Beer of the Week

Five Things About … Five Barrel’s Robust Porter

1) For a long, long time I was guilty of taking the beers made by brewers in my home town for granted. They were – and still are – making good beers but any time I saw them in the fridge at the bottle shop I would never buy them. “I can get that beer anytime,” I told myself, “but this beer in the fridge next to it, I haven’t seen that one before, I’ll get that instead”.

2) The same thing would happen when I went into a bar and saw an  Illawarra Brewing Company or Five Barrel tap decal. I figured they were brewers in my home town, I could go to the breweries themselves and buy that beer. So I would get one of the other beers on tap instead. I would go to the brewery from time to time but, if the choice was between them and another beer, I’d always opt for the other beer.

3) That went on for years, until I changed my attitude. That was down to a two things. Firstly, there was this piece I wrote about use by dates. It got me thinking that the beer mostly likely to be the freshest is the one brewed in the place I live. Also, I’d started seeing social media posts about people in other cities getting excited that a IBC or Five Barrels tap takeover was happening at their local. Here were people getting revved up about the chance to try some of these beers that I’d put in the “yeah, can that anytime” category.

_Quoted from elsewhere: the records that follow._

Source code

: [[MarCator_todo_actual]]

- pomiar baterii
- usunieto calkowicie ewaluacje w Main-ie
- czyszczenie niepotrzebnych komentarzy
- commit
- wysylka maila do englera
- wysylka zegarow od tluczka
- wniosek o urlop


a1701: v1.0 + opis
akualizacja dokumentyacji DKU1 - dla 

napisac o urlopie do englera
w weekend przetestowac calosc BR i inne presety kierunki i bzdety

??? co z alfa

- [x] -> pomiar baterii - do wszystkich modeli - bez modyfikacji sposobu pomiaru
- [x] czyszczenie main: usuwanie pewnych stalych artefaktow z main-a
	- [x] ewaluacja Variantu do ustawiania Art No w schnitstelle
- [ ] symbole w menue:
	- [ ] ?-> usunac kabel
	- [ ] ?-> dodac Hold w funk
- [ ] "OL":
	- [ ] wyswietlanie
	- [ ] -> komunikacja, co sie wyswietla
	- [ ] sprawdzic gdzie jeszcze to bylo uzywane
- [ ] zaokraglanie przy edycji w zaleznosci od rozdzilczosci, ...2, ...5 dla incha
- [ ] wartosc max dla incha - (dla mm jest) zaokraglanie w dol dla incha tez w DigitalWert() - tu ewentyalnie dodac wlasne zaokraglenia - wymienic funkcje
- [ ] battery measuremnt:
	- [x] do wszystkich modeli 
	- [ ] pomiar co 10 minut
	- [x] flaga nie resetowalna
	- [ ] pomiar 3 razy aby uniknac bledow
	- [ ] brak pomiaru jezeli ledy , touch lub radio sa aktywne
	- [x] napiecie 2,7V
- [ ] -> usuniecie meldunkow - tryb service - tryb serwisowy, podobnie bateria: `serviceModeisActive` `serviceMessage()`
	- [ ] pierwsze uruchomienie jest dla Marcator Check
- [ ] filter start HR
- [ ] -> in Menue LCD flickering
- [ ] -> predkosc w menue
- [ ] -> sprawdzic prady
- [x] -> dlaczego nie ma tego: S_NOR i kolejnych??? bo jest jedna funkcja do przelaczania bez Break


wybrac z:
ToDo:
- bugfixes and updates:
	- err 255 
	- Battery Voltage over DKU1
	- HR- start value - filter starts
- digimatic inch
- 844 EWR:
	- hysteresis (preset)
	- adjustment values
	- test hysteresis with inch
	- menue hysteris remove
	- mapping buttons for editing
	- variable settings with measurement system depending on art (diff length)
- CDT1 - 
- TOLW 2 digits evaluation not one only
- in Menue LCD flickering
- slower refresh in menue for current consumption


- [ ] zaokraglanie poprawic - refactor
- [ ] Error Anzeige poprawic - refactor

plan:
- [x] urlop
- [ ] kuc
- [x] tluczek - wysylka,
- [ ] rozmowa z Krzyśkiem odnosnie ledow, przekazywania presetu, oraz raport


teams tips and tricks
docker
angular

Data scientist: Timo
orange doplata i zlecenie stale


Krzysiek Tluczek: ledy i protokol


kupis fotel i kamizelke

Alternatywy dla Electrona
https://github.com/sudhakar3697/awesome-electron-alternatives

4) After this epiphany of sorts, I started favouring Wollongong-brewed beers when I saw them. Now, if I see cans of IBC’s Apocalypso or Chuck Norris in the bottle shop fridge, I’ll buy some. Who cares if I can get them any time? They’re good beers. Same goes for Five Barrel – they always seem to have a new beer in bottle so I make sure I pick some of them up when I see it.

5) Which brings me to the Five Barrel robust porter. It’s made from the second runnings of the imperial stout. From my homebrewing days, I think that means they run water through the grain to make the imperial stout and then, they repeat the process but put that water into a different fermenter (thereby getting fewer fementable sugars but much of the flavour as the beer made from first runnings). That’s what it tastes like, because this a robust porter than does warrant the word “robust”. While it is 5.9 per cent, it does taste much stronger. It’s rich with dark chocolate and coffee flavours, and went down a treat over during a cold, wet weekend.

Free of paid for: I bought this bottle – as well as seven others in a range of varieties – over the Five Barrel brewery bar.